In der Folge wurde Rosencrantz noch deutlicher: Er wies darauf hin, dass die amtierende Bundesregierung dem neu gewählten Bundespräsidenten formell ihren Rücktritt anbiete. Rosencrantz betonte, dass auch dieses Rücktrittsangebot „unter bestimmten Umständen“ angenommen werden könne. „Man kann auch eine Tradition durch eine andere ersetzen“, sagte er.

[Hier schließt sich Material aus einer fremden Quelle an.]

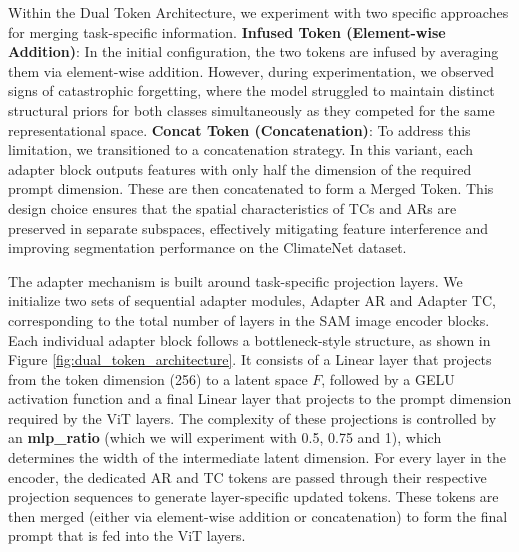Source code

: Within the Dual Token Architecture, we experiment with two specific approaches for merging task-specific information. \textbf{Infused Token (Element-wise Addition)}: In the initial configuration, the two tokens are infused by averaging them via element-wise addition. However, during experimentation, we observed signs of catastrophic forgetting, where the model struggled to maintain distinct structural priors for both classes simultaneously as they competed for the same representational space. \textbf{Concat Token (Concatenation)}: To address this limitation, we transitioned to a concatenation strategy. In this variant, each adapter block outputs features with only half the dimension of the required prompt dimension. These are then concatenated to form a Merged Token. This design choice ensures that the spatial characteristics of TCs and ARs are preserved in separate subspaces, effectively mitigating feature interference and improving segmentation performance on the ClimateNet dataset.

The adapter mechanism is built around task-specific projection layers. We initialize two sets of sequential adapter modules, Adapter AR and Adapter TC, corresponding to the total number of layers in the SAM image encoder blocks. Each individual adapter block follows a bottleneck-style structure, as shown in Figure \ref{fig:dual_token_architecture}. It consists of a Linear layer that projects from the token dimension (256) to a latent space $F$, followed by a GELU activation function and a final Linear layer that projects to the prompt dimension required by the ViT layers. The complexity of these projections is controlled by an \textbf{mlp\_ratio} (which we will experiment with 0.5, 0.75 and 1), which determines the width of the intermediate latent dimension.  For every layer in the encoder, the dedicated AR and TC tokens are passed through their respective projection sequences to generate layer-specific updated tokens. These tokens are then merged (either via element-wise addition or concatenation) to form the final prompt that is fed into the ViT layers.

Auch die Auflösung des Nationalrats des Rosenkranzes ist eine Option

Zuvor hatte er jedoch erklärt, dass er keine “Schnellschüsse” machen werde. Ich würde mir jedenfalls noch viele Gespräche mit der Bundesregierung, insbesondere mit Kultusminister Martin Polaschek, suchen. Eine andere Möglichkeit ist die Auflösung des Nationalrates. Denn würde nur die Regierung entlassen, hätte eine neue Regierung wieder eine Mehrheit im Nationalrat.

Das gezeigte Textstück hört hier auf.